ABOUT THIS EXERCISE: Starting with the line that contains "- <MISE_CID>: Microsoft.Identity.ServiceEssentials" and stopping after the line that contains "Command status information", return each line below exactly as written, with no others.

RECORDS FOR PROCESSING:
^^^^
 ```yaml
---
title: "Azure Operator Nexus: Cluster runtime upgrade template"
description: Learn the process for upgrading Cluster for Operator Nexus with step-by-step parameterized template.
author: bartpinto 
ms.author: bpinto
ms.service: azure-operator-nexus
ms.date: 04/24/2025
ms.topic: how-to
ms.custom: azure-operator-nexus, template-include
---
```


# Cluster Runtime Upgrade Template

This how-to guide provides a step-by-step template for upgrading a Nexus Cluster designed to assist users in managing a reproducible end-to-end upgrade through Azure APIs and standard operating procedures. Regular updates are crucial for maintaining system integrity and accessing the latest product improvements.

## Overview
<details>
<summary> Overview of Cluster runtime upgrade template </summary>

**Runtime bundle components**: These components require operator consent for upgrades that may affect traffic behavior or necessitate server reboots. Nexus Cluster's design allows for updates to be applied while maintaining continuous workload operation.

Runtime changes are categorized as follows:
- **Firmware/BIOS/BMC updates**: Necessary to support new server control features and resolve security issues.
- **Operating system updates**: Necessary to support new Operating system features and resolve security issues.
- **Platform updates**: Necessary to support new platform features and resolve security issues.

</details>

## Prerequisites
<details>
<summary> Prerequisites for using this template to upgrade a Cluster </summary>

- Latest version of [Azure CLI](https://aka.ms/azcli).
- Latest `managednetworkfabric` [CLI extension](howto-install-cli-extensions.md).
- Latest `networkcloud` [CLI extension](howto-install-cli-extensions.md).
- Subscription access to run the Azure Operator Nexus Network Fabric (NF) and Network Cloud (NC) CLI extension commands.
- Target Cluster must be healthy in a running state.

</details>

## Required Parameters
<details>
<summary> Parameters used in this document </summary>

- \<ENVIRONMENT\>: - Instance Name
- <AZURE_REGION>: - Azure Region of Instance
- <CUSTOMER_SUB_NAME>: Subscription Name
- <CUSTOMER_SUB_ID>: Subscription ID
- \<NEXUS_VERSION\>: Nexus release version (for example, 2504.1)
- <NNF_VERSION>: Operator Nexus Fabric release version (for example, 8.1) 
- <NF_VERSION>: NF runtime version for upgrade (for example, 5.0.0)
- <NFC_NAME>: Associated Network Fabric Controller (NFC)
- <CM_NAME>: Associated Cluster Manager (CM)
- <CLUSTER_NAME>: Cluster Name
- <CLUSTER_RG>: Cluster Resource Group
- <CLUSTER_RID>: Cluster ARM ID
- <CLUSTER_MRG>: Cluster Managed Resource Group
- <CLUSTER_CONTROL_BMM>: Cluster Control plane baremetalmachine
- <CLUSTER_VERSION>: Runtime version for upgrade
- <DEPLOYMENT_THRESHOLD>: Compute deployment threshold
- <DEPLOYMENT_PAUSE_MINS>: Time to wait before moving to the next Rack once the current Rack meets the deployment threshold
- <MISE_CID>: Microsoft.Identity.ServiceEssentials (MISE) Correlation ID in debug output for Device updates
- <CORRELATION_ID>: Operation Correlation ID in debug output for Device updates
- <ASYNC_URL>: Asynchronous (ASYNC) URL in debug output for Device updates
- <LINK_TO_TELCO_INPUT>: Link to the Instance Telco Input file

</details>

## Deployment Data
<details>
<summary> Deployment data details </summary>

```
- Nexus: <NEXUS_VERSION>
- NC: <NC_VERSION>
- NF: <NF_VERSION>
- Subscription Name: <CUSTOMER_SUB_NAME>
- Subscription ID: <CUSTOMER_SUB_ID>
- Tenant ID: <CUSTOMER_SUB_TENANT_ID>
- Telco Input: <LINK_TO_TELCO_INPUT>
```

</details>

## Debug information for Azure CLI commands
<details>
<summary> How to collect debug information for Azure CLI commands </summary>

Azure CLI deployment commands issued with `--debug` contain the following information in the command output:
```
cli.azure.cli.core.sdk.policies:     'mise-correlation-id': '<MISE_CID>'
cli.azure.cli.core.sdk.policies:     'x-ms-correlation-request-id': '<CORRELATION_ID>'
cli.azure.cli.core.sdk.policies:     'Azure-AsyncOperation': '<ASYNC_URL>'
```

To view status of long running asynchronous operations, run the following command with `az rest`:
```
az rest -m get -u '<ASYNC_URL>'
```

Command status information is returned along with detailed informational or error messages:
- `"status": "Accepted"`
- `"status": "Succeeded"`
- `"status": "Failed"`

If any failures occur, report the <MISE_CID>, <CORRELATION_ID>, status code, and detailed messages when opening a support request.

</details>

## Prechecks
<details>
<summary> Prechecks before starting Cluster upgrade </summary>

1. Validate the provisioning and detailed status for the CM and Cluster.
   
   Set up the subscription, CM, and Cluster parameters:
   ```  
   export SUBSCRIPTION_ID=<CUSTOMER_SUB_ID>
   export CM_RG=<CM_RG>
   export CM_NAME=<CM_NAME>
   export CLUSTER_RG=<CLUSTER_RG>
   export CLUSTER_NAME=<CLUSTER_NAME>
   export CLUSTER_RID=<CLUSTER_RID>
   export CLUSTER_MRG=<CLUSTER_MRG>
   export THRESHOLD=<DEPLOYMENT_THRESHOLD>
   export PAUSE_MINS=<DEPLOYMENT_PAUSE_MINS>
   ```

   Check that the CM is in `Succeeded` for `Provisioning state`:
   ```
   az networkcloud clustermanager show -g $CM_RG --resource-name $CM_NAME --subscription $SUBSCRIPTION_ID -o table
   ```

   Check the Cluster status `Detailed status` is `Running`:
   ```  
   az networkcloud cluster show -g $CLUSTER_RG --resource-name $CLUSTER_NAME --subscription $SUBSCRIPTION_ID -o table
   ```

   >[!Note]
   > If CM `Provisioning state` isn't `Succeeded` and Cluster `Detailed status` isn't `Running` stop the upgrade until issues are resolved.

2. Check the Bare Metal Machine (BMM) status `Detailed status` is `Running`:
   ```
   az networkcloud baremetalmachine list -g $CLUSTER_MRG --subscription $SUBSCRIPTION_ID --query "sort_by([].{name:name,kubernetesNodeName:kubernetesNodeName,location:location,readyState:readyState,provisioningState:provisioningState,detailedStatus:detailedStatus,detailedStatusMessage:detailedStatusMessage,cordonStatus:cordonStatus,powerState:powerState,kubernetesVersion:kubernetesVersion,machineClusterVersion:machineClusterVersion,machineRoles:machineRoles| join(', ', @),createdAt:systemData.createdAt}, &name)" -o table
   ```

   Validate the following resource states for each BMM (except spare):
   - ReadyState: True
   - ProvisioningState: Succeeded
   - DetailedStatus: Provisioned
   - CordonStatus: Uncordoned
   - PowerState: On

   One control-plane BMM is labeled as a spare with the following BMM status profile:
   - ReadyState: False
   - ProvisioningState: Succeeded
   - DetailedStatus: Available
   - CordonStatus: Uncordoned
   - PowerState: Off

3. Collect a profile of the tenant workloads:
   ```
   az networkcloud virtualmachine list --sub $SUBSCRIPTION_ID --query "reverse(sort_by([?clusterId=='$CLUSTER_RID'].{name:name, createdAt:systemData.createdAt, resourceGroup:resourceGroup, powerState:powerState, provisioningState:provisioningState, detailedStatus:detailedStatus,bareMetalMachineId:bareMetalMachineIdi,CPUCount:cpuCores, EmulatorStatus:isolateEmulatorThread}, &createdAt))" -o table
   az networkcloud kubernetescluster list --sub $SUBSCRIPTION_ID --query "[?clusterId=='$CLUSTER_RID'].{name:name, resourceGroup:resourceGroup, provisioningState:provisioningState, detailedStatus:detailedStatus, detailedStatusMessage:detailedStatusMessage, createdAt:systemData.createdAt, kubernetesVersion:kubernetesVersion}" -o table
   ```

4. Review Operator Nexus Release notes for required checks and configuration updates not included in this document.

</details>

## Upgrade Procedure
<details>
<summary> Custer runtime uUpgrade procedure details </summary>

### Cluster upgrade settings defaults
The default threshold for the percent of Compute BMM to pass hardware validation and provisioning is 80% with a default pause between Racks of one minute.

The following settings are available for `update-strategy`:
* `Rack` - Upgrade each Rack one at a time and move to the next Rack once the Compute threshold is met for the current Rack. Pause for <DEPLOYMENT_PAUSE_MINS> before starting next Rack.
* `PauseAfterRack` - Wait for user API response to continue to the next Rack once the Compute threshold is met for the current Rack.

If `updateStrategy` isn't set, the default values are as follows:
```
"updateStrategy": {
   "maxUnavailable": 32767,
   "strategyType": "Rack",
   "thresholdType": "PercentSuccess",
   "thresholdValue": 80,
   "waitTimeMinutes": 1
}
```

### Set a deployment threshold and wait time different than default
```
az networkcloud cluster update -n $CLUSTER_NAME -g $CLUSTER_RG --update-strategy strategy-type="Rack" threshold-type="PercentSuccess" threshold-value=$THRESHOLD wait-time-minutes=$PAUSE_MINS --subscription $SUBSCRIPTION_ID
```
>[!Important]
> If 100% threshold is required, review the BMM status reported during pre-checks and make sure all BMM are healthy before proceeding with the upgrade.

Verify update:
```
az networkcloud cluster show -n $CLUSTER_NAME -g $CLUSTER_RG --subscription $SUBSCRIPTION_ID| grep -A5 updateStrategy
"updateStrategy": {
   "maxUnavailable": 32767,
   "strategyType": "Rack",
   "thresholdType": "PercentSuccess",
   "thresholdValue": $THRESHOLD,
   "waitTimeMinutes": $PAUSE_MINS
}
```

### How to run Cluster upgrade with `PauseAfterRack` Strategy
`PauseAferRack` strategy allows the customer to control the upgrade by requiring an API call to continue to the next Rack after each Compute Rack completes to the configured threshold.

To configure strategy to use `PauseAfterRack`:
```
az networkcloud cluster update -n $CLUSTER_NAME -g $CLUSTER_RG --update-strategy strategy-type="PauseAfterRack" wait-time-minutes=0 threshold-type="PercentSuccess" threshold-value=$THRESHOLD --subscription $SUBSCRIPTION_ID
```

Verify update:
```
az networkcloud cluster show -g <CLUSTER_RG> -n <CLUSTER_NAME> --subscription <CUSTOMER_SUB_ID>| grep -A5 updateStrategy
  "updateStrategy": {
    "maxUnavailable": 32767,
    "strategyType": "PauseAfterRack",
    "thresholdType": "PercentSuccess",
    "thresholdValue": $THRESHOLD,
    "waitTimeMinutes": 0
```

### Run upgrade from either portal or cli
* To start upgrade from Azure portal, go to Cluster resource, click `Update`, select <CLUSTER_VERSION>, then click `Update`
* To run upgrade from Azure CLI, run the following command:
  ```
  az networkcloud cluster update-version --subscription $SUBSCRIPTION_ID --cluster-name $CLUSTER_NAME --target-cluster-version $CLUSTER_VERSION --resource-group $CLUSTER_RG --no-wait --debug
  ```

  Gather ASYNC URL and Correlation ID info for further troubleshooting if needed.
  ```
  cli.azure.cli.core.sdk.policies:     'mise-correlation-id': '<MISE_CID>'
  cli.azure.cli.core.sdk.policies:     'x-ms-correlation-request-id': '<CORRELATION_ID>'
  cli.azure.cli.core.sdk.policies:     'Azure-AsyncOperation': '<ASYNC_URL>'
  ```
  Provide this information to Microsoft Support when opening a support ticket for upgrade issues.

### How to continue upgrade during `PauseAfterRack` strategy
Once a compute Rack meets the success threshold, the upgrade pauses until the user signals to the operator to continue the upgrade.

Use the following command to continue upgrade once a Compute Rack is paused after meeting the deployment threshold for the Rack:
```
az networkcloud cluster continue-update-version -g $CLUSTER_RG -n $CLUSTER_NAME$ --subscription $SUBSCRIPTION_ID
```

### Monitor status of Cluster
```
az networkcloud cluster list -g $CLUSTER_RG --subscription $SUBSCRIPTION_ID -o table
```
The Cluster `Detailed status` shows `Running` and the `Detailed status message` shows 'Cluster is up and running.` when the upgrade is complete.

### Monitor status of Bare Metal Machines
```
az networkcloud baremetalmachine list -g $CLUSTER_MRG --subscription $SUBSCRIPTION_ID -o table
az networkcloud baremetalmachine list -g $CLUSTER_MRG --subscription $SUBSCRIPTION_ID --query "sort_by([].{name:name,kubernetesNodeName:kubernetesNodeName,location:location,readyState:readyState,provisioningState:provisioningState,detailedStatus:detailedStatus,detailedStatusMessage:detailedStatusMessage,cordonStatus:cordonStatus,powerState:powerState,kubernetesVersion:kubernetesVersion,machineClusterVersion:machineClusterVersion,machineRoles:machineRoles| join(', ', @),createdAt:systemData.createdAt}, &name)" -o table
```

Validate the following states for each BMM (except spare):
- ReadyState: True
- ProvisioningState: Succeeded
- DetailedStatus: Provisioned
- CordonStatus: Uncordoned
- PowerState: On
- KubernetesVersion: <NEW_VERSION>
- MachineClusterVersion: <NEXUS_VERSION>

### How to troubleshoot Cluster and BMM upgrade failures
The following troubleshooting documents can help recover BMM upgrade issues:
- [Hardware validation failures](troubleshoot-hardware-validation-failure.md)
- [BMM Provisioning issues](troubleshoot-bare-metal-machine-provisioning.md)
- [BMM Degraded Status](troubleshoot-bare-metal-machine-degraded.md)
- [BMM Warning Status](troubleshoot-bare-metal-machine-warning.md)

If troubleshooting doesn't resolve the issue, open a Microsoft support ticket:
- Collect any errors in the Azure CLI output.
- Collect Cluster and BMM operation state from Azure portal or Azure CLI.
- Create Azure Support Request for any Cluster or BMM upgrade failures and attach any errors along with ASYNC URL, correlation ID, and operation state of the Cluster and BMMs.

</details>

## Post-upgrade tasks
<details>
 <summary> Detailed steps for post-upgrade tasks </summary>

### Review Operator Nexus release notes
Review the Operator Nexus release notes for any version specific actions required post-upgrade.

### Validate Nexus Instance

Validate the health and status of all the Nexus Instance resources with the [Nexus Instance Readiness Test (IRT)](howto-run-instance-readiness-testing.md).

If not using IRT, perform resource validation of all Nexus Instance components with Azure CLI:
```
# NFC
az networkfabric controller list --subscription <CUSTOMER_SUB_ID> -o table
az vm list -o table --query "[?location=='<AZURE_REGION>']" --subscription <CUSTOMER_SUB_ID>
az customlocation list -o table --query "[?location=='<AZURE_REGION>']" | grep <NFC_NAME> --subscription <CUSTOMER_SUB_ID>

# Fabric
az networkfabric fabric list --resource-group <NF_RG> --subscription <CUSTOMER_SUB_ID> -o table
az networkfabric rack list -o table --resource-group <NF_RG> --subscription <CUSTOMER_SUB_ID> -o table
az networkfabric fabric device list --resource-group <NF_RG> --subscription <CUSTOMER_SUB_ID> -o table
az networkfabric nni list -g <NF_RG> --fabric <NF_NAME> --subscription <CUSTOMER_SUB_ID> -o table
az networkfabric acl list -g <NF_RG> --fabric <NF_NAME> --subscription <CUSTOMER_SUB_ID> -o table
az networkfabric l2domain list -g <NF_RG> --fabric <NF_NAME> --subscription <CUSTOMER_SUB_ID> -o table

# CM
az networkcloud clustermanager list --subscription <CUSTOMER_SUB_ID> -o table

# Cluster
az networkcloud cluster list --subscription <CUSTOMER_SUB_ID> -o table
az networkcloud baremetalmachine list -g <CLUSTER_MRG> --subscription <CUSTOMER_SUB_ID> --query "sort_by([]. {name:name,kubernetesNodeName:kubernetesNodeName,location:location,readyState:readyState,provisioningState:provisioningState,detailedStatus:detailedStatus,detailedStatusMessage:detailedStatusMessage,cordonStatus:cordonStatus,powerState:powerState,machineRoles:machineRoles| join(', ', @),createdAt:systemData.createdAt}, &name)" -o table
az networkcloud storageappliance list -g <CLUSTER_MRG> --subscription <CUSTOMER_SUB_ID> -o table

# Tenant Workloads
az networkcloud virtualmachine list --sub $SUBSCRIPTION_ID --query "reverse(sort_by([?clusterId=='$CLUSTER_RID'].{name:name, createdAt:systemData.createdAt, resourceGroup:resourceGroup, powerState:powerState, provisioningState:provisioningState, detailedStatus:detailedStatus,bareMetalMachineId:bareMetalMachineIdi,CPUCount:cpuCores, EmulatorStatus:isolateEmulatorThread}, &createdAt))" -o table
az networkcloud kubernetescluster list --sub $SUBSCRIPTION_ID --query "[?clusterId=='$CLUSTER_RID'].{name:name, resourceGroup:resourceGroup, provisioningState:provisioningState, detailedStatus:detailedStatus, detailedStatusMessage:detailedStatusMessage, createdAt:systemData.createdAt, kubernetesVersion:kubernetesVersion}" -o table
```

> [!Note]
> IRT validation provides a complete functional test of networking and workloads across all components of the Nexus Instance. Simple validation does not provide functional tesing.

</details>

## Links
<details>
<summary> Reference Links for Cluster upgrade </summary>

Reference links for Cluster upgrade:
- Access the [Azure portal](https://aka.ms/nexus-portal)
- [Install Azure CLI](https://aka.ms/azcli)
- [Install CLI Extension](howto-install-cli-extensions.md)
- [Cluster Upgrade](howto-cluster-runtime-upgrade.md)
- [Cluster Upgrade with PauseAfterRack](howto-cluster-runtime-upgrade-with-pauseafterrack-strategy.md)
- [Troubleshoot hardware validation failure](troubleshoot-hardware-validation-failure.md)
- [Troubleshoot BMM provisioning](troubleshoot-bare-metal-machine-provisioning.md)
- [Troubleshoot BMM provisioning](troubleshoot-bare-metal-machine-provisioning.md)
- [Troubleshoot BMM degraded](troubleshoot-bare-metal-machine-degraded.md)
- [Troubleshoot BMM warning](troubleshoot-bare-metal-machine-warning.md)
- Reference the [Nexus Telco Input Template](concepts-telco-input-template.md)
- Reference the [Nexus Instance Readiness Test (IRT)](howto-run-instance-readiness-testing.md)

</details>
^^^^
SOLUTION TO THIS TASK:
- <MISE_CID>: Microsoft.Identity.ServiceEssentials (MISE) Correlation ID in debug output for Device updates
- <CORRELATION_ID>: Operation Correlation ID in debug output for Device updates
- <ASYNC_URL>: Asynchronous (ASYNC) URL in debug output for Device updates
- <LINK_TO_TELCO_INPUT>: Link to the Instance Telco Input file

</details>

## Deployment Data
<details>
<summary> Deployment data details </summary>

```
- Nexus: <NEXUS_VERSION>
- NC: <NC_VERSION>
- NF: <NF_VERSION>
- Subscription Name: <CUSTOMER_SUB_NAME>
- Subscription ID: <CUSTOMER_SUB_ID>
- Tenant ID: <CUSTOMER_SUB_TENANT_ID>
- Telco Input: <LINK_TO_TELCO_INPUT>
```

</details>

## Debug information for Azure CLI commands
<details>
<summary> How to collect debug information for Azure CLI commands </summary>

Azure CLI deployment commands issued with `--debug` contain the following information in the command output:
```
cli.azure.cli.core.sdk.policies:     'mise-correlation-id': '<MISE_CID>'
cli.azure.cli.core.sdk.policies:     'x-ms-correlation-request-id': '<CORRELATION_ID>'
cli.azure.cli.core.sdk.policies:     'Azure-AsyncOperation': '<ASYNC_URL>'
```

To view status of long running asynchronous operations, run the following command with `az rest`:
```
az rest -m get -u '<ASYNC_URL>'
```

Command status information is returned along with detailed informational or error messages:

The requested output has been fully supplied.